# Official 10/11 Storm Discussion Thread



## mattchuck2 (Sep 28, 2007)

Will we get Snow?


----------



## thetrailboss (Sep 28, 2007)

Maybe...would not be surprised....we usually get SOME snow in Mid-October....enough to coat the ground.


----------



## GrilledSteezeSandwich (Sep 28, 2007)

skeet skeet skeet..15 day forecasts on Accuweather are Uber accurate..


----------



## mattchuck2 (Sep 28, 2007)

Haha . . .

A guy can hope, can't he??


----------



## andyzee (Sep 28, 2007)

"*Official 10/11 Storm Discussion Thread* "   Thanks, I needed that :beer:


----------



## tcharron (Sep 29, 2007)

mattchuck2 said:


> Will we get Snow?



OOhhh, so sad!  It's been pushed back to 10/12!  :-D


----------



## bobbutts (Sep 30, 2007)

Just FYI that accuweather extended 'forecast' is direct from the long range GFS model which means it has no human forecast involved.  It is just a slight step above the Farmer's Almanac for accuracy (trash).


----------



## tcharron (Sep 30, 2007)

bobbutts said:


> Just FYI that accuweather extended 'forecast' is direct from the long range GFS model which means it has no human forecast involved.  It is just a slight step above the Farmer's Almanac for accuracy (trash).



HEY!

We don't pee on your fantasies, GTF out of ours!


----------



## Zand (Oct 1, 2007)

Models are showing a huge storm in eastern Canada next week. Early in the week, northern NE will be on the cold side of this storm and that may allow for some snow. Currently, forecasts for Caribou, ME, Saranac Lake, NY, Killington, VT, and Plymouth, NH all show periods of snow for Monday night. Obviously this is still a ways off, but something to watch for sure as we may be looking at our first snow event of the season in the north.


----------



## Greg (Oct 1, 2007)

Zand said:


> Models are showing a huge storm in eastern Canada next week. Early in the week, northern NE will be on the cold side of this storm and that may allow for some snow. Currently, forecasts for Caribou, ME, Saranac Lake, NY, Killington, VT, and Plymouth, NH all show periods of snow for Monday night. Obviously this is still a ways off, but something to watch for sure as we may be looking at our first snow event of the season in the north.

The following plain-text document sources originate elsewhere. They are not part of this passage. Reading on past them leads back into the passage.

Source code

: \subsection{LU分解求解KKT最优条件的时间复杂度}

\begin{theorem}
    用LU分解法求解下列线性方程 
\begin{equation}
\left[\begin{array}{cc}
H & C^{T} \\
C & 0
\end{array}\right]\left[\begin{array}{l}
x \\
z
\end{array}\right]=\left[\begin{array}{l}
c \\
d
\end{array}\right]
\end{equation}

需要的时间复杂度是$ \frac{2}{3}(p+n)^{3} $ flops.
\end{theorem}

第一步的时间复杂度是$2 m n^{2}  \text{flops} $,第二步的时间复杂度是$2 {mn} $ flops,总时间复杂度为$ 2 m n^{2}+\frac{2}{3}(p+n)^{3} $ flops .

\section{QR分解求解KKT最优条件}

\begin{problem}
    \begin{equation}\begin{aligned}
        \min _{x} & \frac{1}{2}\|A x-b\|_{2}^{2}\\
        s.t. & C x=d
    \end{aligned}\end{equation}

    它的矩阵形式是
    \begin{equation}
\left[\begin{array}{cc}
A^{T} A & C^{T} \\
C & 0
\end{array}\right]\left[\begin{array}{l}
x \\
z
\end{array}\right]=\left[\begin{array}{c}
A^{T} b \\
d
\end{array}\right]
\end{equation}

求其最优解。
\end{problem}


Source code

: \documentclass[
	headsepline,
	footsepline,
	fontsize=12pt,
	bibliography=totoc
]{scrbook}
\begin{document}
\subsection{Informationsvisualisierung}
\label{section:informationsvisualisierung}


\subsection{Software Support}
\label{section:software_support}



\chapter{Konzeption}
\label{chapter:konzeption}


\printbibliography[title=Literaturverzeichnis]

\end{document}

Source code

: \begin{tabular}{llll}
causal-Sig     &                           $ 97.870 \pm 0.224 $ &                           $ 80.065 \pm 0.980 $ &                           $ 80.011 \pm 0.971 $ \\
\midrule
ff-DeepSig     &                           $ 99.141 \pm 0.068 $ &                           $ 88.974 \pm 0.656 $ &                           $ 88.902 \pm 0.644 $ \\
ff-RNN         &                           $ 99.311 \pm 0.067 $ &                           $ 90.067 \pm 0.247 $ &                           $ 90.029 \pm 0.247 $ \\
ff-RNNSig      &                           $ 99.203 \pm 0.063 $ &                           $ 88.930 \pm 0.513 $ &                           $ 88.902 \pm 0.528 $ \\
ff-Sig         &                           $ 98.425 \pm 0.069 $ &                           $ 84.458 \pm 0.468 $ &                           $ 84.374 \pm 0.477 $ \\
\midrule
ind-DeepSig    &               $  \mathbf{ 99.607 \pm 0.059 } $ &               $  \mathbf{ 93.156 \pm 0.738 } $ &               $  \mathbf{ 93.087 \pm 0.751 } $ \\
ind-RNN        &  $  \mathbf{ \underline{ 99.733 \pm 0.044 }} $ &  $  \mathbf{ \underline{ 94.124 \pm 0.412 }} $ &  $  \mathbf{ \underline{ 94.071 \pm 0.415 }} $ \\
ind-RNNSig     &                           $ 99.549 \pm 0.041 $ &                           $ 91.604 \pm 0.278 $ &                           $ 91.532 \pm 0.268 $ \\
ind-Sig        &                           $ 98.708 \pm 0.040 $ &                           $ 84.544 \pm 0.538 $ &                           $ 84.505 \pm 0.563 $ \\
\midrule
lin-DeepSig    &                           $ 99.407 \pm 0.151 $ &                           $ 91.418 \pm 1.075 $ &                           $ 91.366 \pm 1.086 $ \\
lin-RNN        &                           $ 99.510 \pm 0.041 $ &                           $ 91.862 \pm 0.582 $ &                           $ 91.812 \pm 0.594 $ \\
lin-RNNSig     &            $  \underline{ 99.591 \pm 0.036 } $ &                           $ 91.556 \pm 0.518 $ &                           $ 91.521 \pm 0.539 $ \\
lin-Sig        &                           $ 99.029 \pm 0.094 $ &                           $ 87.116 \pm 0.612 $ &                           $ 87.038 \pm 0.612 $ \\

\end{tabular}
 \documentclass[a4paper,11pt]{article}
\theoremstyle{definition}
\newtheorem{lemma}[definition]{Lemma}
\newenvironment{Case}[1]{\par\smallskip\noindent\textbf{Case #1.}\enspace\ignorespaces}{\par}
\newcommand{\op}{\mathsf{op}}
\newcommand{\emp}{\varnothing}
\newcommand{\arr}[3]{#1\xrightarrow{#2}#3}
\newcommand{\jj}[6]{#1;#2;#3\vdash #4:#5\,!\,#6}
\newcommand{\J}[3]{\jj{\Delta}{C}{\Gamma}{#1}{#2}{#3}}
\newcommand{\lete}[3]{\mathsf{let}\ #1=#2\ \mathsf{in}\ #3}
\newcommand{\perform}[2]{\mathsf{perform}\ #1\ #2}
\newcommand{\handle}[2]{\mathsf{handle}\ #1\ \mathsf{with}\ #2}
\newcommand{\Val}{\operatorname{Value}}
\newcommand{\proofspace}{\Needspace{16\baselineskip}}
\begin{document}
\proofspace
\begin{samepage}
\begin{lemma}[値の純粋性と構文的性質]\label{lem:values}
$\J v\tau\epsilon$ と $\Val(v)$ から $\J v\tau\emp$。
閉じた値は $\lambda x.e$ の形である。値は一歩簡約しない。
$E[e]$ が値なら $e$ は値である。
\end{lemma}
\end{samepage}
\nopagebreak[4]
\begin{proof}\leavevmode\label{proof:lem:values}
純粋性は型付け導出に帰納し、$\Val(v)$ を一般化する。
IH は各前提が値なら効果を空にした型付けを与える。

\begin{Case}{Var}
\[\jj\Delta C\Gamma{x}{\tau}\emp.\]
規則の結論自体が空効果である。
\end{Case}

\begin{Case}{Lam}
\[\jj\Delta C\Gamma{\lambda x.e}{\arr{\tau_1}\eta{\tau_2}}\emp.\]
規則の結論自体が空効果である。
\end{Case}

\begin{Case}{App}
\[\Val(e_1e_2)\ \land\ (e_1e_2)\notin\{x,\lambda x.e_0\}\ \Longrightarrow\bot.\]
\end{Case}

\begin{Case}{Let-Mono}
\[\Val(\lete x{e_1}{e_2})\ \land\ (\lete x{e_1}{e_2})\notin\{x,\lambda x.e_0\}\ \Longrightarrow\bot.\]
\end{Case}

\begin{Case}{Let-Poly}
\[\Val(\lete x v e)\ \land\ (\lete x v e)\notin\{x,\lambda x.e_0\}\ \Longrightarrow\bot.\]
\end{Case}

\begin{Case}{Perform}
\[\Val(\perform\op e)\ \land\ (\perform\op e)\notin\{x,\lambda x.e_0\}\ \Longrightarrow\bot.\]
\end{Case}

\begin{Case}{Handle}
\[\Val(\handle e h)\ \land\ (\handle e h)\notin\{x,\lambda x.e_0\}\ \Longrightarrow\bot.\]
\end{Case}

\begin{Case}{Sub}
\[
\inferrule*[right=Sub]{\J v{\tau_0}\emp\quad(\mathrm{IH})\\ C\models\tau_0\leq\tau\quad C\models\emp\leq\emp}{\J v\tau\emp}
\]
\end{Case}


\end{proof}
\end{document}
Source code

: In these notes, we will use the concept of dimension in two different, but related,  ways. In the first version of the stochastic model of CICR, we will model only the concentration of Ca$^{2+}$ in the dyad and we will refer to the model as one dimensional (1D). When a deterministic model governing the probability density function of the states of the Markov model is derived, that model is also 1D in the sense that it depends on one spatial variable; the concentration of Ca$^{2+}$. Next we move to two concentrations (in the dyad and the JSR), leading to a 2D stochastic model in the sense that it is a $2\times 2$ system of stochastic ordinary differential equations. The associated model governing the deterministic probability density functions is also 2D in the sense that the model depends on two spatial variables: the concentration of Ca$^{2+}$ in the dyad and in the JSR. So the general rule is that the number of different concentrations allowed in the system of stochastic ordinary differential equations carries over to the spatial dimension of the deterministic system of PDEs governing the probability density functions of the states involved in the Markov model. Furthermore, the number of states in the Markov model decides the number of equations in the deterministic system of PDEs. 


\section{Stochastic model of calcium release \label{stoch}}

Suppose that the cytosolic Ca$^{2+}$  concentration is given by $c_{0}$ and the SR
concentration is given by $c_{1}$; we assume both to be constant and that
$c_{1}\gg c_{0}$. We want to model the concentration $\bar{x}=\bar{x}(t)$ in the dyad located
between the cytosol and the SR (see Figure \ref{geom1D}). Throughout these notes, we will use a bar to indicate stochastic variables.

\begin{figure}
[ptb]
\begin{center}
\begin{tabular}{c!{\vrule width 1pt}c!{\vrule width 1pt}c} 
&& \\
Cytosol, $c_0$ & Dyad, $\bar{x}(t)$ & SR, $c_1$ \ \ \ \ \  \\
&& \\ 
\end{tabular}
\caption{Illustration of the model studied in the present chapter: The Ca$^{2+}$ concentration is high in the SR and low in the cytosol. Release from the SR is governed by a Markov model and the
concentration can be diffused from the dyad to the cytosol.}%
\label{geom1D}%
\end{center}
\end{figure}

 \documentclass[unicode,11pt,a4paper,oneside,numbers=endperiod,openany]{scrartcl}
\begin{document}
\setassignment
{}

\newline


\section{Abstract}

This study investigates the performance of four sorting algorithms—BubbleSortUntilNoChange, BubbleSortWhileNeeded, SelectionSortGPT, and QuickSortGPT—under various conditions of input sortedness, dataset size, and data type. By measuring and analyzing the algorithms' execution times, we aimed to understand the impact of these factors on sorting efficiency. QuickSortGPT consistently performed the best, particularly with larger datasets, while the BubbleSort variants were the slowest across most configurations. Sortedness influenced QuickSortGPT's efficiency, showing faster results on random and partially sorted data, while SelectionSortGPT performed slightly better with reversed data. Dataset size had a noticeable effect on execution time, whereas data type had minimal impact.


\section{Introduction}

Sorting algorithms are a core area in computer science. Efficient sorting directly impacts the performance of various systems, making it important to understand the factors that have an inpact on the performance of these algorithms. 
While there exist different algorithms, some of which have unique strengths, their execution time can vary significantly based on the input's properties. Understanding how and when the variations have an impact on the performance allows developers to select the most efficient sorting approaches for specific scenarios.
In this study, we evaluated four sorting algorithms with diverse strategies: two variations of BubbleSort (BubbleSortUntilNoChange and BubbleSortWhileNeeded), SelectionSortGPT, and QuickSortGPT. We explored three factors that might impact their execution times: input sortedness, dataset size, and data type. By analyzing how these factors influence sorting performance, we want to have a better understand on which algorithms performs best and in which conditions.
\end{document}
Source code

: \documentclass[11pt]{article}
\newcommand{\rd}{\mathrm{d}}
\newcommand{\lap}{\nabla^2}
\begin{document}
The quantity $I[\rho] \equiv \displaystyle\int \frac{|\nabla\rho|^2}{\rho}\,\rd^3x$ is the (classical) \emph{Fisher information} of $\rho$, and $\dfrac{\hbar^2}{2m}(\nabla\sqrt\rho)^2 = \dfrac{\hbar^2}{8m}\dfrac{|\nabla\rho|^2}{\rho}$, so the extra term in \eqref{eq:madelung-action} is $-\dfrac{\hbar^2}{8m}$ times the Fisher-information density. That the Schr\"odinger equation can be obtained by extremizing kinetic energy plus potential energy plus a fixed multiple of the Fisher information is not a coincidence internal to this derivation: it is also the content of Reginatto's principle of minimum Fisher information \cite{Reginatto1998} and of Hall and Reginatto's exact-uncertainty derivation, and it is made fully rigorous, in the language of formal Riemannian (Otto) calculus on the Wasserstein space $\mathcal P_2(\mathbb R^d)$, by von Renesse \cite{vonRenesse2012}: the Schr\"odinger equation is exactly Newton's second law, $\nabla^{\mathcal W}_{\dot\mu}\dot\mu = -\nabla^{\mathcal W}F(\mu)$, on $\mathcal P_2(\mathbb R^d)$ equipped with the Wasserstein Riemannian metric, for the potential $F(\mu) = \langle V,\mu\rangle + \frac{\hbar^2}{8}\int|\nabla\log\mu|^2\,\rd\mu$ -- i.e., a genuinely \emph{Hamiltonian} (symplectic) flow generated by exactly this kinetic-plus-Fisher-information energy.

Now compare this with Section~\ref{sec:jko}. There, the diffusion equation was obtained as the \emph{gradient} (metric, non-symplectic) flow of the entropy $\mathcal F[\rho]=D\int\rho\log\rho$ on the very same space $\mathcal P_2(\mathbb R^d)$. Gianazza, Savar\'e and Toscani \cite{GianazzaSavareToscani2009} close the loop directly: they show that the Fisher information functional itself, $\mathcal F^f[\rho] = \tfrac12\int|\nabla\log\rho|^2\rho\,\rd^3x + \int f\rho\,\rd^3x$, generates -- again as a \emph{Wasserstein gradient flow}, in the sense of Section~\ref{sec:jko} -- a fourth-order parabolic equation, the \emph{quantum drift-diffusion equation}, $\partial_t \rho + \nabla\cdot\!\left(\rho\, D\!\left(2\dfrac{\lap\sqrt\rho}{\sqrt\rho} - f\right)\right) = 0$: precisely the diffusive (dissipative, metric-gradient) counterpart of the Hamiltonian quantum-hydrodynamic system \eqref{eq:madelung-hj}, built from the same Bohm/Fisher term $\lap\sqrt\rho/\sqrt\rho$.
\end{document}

I knew there was a reason I liked when you start posting in earnest each season...


----------



## bobbutts (Oct 2, 2007)

tcharron said:


> HEY!
> 
> We don't pee on your fantasies, GTF out of ours!



I'll pee on all of you!


bah... well here's a cool weather resource for you
http://www.wxcaster.com/regional_snowfall.htm

it translates a few model forecasts to inches of snow.

Here's a highly anticipated winter forecast (in some circles)
http://www.easternuswx.com/bb/index.php?showtopic=143275


----------



## Zand (Oct 2, 2007)

Greg said:


> I knew there was a reason I liked when you start posting in earnest each season...



And everyone is sick of my forecasts by December because all I do is look at the GFS and hope. ... I think this has a little more promise based on the way it's within 7 days but still expect to be disappointed anyway lol.


----------



## YardSaleDad (Oct 9, 2007)

You've got a typo there.  It's the 11/11 veterans day storm.  Only a month away now.


----------